**Supplied data**
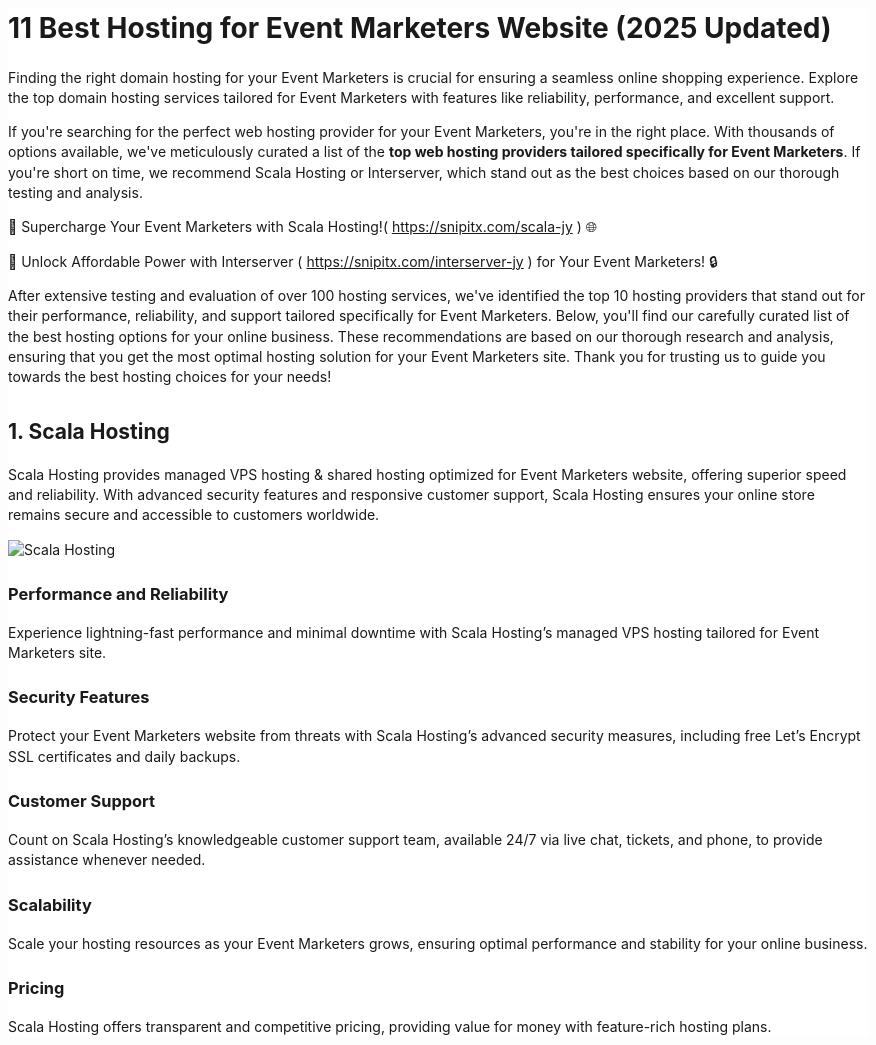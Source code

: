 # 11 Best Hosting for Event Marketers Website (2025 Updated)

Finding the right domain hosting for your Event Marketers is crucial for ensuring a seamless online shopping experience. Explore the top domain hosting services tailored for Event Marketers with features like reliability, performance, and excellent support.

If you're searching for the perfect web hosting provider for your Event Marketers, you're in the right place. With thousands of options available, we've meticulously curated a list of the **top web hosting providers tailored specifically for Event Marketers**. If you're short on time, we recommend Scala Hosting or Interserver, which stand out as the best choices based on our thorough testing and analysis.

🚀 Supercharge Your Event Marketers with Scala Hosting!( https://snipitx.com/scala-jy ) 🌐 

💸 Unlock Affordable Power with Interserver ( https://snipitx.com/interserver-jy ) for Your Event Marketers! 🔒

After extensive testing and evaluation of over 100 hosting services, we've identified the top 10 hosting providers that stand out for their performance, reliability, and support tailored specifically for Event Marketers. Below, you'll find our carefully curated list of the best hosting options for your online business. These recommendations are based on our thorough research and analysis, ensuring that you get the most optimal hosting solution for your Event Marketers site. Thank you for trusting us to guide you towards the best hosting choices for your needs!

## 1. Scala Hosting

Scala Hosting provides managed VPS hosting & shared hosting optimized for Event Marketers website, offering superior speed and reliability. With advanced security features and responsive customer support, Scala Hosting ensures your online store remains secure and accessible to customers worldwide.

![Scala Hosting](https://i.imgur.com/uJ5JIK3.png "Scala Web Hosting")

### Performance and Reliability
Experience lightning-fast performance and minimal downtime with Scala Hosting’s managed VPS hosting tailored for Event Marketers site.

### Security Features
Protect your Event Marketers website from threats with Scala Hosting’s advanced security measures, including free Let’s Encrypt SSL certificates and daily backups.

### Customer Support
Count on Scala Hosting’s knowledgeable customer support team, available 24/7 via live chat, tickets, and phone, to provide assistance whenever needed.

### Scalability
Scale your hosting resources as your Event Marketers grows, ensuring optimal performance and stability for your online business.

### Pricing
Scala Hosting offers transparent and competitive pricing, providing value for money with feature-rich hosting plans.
---
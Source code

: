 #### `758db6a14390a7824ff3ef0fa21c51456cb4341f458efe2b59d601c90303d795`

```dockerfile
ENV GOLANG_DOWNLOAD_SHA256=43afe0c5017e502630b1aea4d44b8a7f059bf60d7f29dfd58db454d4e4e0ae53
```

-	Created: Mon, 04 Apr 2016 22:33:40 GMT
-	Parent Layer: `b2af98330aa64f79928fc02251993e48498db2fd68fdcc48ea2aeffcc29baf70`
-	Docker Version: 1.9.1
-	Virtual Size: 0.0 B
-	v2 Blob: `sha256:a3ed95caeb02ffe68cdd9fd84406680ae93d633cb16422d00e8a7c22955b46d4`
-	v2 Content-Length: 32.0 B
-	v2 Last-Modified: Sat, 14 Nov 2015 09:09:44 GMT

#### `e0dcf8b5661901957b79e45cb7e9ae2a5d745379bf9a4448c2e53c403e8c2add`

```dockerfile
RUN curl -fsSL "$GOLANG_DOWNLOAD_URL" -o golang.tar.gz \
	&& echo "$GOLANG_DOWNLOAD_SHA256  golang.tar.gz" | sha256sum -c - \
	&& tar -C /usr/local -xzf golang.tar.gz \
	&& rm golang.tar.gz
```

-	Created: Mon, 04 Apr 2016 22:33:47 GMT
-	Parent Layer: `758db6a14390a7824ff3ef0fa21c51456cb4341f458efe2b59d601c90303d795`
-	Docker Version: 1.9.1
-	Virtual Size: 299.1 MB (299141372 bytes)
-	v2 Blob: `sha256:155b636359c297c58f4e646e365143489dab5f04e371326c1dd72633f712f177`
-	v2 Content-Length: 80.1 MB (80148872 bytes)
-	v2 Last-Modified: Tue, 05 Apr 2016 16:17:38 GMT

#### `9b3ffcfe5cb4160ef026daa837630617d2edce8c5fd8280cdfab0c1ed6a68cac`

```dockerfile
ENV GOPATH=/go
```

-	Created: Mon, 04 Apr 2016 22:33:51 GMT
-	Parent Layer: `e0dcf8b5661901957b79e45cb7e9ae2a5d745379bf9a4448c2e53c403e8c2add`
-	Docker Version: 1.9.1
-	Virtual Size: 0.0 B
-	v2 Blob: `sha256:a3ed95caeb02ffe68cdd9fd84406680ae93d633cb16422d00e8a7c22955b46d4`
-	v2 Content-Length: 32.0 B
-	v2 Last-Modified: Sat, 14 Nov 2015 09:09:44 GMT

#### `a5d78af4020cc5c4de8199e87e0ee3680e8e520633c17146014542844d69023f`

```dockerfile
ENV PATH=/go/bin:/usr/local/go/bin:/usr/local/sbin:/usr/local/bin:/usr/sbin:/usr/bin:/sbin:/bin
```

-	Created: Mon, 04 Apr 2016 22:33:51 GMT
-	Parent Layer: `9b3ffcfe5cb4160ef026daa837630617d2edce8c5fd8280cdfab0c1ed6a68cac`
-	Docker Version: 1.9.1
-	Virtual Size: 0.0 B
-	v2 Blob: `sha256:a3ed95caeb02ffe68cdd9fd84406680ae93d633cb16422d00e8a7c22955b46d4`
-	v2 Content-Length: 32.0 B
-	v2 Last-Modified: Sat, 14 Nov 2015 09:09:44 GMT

**Task instructions**
Scan the data above for the word "right". Copy every line in which it is found.

**Written answer**
Finding the right domain hosting for your Event Marketers is crucial for ensuring a seamless online shopping experience. Explore the top domain hosting services tailored for Event Marketers with features like reliability, performance, and excellent support.
If you're searching for the perfect web hosting provider for your Event Marketers, you're in the right place. With thousands of options available, we've meticulously curated a list of the **top web hosting providers tailored specifically for Event Marketers**. If you're short on time, we recommend Scala Hosting or Interserver, which stand out as the best choices based on our thorough testing and analysis.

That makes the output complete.